# Can they eat eggs?



## serenz (Dec 22, 2007)

My bf was asking me if they can eat eggs. Can they?


----------



## Flashy (Dec 22, 2007)

This is the bit about what rabbits can and can't eat

http://rabbitsonline.net/view_topic.php?id=16340&forum_id=48

This will probably also get moved to the nutrition and behaviour forum given it is about nutrition.

I persoanlly would never give them eggs the same way I would never give them dairy (I know it's not dairy, but to me, I associate them all together).

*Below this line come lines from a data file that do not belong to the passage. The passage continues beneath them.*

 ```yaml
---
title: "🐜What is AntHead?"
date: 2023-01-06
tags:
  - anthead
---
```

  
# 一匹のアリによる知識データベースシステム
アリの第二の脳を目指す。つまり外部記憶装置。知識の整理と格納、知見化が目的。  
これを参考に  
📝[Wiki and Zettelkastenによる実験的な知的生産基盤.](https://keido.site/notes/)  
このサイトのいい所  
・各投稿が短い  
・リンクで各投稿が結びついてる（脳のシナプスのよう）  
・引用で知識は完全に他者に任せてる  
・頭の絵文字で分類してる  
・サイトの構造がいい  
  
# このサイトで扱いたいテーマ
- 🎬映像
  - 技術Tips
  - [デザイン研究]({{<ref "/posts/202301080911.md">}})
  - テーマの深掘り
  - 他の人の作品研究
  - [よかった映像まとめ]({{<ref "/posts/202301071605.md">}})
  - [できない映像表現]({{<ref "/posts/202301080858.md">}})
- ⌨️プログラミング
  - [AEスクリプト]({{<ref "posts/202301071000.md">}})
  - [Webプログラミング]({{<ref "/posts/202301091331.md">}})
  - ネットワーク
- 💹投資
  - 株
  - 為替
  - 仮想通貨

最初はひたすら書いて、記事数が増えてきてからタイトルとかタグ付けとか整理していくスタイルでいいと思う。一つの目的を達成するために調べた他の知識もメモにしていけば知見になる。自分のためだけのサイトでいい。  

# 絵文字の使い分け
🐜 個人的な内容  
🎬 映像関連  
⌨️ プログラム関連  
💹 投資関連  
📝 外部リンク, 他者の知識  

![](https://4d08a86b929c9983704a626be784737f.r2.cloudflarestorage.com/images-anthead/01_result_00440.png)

Why would you want to give rabbits egg?


----------



## Flashy (Dec 22, 2007)

http://homepage.mac.com/mattocks/morfz/rabcare.html#feeding

It might help you to have that link saved, that way, you can always check, and if it is not on a safe list, then don't ever give it.


----------



## Flashy (Dec 22, 2007)

At the risk of spamming your thread, this might help too.

http://earthhome.tripod.com/saferab.html


----------



## Phinnsmommy (Dec 22, 2007)

I would think they wouldn't, because they can't digest meat, and eggs are a meat bi-product. They are closer to meat then vegetables or fruits.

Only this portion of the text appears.